Why You Need a Business Plan
If you need to secure a loan or attract key investors to get your business started, a detailed business plan is crucial. A written plan provides an overview of your business concept, structure and potential opportunities or risks for investors. The more well-laid-out your business plan is, the better your odds of attracting a lender or investor. Even if you don’t intend to borrow money or pitch investors, crafting a business plan can help you fully understand the challenges ahead.
What to Include in a Traditional Business Plan
While business plans can differ in format and structure, experts agree there are some key elements to include. A business plan should contain the following descriptions:
— Executive summary. “The executive summary will sum up everything about you and your business, what you do, the industry you’re in, where you’re located, why consumers should be interested in your offerings and how you will make money,” says Deborah Sweeney, CEO of MyCorporation.com, a website that helps entrepreneurs form an LLC or a corporation.
— Company description. Explain what your company will do and your big-picture vision for the business. If you’ve registered it as an LLC or S Corp, for instance, you’ll want to include that in the document, along with where you’ll be located and your overarching mission for the company.
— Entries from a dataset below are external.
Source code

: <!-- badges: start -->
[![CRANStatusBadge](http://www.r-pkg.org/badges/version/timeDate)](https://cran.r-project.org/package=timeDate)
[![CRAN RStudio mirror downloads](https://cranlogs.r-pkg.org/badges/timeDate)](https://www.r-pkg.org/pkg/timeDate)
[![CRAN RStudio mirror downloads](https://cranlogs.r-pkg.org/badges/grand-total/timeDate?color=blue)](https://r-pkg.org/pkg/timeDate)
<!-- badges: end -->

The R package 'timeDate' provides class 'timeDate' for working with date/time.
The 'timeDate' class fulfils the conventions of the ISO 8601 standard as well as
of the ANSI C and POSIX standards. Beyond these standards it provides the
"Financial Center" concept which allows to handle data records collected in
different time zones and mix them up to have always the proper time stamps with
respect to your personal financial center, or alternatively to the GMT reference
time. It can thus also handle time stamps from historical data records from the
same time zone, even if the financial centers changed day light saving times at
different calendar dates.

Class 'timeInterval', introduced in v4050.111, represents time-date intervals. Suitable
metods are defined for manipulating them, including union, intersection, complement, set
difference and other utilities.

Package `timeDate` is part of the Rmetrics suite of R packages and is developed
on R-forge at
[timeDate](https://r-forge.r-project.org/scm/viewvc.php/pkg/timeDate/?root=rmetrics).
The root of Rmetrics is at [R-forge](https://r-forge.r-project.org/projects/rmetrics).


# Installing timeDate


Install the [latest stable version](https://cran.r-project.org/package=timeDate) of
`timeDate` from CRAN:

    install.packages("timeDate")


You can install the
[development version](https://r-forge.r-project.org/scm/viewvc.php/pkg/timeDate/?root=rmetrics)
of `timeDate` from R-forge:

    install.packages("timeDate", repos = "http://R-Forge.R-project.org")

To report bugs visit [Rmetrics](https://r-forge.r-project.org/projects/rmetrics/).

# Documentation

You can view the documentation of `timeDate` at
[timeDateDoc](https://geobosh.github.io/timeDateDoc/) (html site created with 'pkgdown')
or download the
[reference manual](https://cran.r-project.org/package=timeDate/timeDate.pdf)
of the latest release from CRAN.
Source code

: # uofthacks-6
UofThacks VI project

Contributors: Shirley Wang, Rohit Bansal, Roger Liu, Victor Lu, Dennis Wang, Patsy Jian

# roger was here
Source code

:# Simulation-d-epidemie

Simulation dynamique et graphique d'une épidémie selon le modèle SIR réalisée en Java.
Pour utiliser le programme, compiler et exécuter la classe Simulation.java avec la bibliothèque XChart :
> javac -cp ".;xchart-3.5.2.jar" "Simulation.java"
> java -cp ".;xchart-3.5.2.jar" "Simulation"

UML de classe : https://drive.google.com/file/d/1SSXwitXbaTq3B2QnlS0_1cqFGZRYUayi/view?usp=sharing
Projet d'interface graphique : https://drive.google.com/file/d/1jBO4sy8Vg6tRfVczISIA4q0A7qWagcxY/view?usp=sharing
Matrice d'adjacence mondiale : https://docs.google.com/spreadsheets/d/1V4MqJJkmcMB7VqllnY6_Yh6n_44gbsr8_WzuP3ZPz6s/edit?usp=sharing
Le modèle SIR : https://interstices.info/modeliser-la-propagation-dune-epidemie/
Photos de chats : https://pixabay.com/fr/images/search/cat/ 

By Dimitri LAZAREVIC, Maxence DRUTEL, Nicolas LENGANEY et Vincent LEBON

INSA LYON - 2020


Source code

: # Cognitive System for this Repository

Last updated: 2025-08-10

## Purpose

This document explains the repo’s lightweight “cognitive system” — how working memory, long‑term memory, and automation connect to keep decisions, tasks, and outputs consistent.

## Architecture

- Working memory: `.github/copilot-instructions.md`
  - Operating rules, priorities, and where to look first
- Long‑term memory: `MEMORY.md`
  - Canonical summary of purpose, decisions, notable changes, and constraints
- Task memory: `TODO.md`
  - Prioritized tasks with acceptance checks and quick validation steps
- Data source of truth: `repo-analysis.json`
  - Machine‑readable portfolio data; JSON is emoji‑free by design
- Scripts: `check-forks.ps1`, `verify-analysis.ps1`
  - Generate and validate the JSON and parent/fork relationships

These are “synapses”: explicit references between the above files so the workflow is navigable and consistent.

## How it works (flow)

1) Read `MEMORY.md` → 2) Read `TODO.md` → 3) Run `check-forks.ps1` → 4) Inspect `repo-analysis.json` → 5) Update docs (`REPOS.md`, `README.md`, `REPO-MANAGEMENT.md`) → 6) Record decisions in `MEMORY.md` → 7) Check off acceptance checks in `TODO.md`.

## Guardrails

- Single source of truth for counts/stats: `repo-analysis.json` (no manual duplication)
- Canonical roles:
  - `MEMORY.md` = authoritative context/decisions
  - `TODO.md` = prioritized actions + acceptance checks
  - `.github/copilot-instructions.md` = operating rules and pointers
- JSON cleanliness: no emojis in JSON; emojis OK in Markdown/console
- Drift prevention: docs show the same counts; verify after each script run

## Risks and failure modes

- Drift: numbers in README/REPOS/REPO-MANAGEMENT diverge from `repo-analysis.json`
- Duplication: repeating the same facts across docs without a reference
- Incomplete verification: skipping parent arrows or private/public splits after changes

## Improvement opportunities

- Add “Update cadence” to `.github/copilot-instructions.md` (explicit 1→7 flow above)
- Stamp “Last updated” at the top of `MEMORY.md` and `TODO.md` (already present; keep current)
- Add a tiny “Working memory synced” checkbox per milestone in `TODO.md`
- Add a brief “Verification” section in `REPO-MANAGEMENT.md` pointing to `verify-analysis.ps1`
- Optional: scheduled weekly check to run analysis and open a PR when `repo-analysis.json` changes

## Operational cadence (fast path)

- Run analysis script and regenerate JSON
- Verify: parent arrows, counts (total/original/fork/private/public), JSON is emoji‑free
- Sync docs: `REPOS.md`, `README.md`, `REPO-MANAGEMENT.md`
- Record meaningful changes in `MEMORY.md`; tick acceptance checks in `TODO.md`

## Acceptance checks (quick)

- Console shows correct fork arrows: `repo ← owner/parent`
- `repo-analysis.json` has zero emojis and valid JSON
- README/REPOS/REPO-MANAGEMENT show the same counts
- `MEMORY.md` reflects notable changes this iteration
— Objective statement or business goals. In this section, you should address business strategy. Sweeney also suggests including an industry analysis. “Know who your competition is, what they’re offering and study their marketing approach carefully,” she says.
— A market analysis. “Define what your target demographic looks like and how your business will attract, capture and retain its audience,” Sweeney says.
— Management and operational strategy. Think of this as an outline of the nuts and bolts of how your business will run. Will you have inventory, and if so, how much will you likely carry? Are you manufacturing a product? If so, how is that going to work? The more information you put down, the more you’ll highlight to key stakeholders that you’ve really thought how your business will be structured and how it will operate.
— A financial analysis. In this section, you’ll want to highlight pricing and profit margins and explain how your company will make money.
— Financial projections. Including a financial forecast is key for long-term success. You need to know how much your company is likely to earn in its first year or two and provide that information to potential lenders and investors.
“With your financial projections should be tables and charts that outline your cash flow and profits and losses. Fresh startups should also include their 12-month income statement, sales forecast, expenses budget and break-even analysis,” Sweeney says.
And if you are seeking funding from an investor or lender, along with the amount for how much revenue you’re asking, “your request must include information about how you plan on spending the money and the manner in which it will be spent,” Sweeney says.
Resources for Creating a Business Plan
Andrea Roebker, the regional communications director for the Great Lakes Region of the U.S. Small Business Administration, points out that there are many places you can turn to for help with a business plan, often for free. She says that the SBA.gov website offers guidance on writing a business plan as well as a business plan tool that you can register for; it will help you put together a plan at your own pace (it saves the information you put in for six months after your last log-in date). She also suggests checking out SBA’s Learning Center, which has free courses to help budding entrepreneurs learn about becoming a business owner.
“With 68 district offices, 300-plus SCORE chapters, 980 Small Business Development Centers, 100 Women’s Business Centers and 20 Veterans Business Outreach Centers across the country, small business owners are never far away from SBA-approved experts who can help a small business thrive,” Roebker says.
[Read: 8 Budget Types for Businesses.]
You may also want to talk to your local chamber of commerce, which may be able to help you, or at least point you in the right direction. Still, the best way to set yourself apart from the other business plans is to not be overly concerned with flash and instead focus on competency and keeping your financial analysis and projections grounded in reality.
“Most people are pie in the sky here,” says Heidi Pozzo, founder of Pozzo Consulting, which specializes in leadership and high-performance and is based out of Vancouver, Washington. “This requires understanding the market, the customer and why customers buy from you and not someone else.” Ultimately, she says, your business plan “needs to have where you are today, where you want to be in the future and the step-by-step plan to get there.”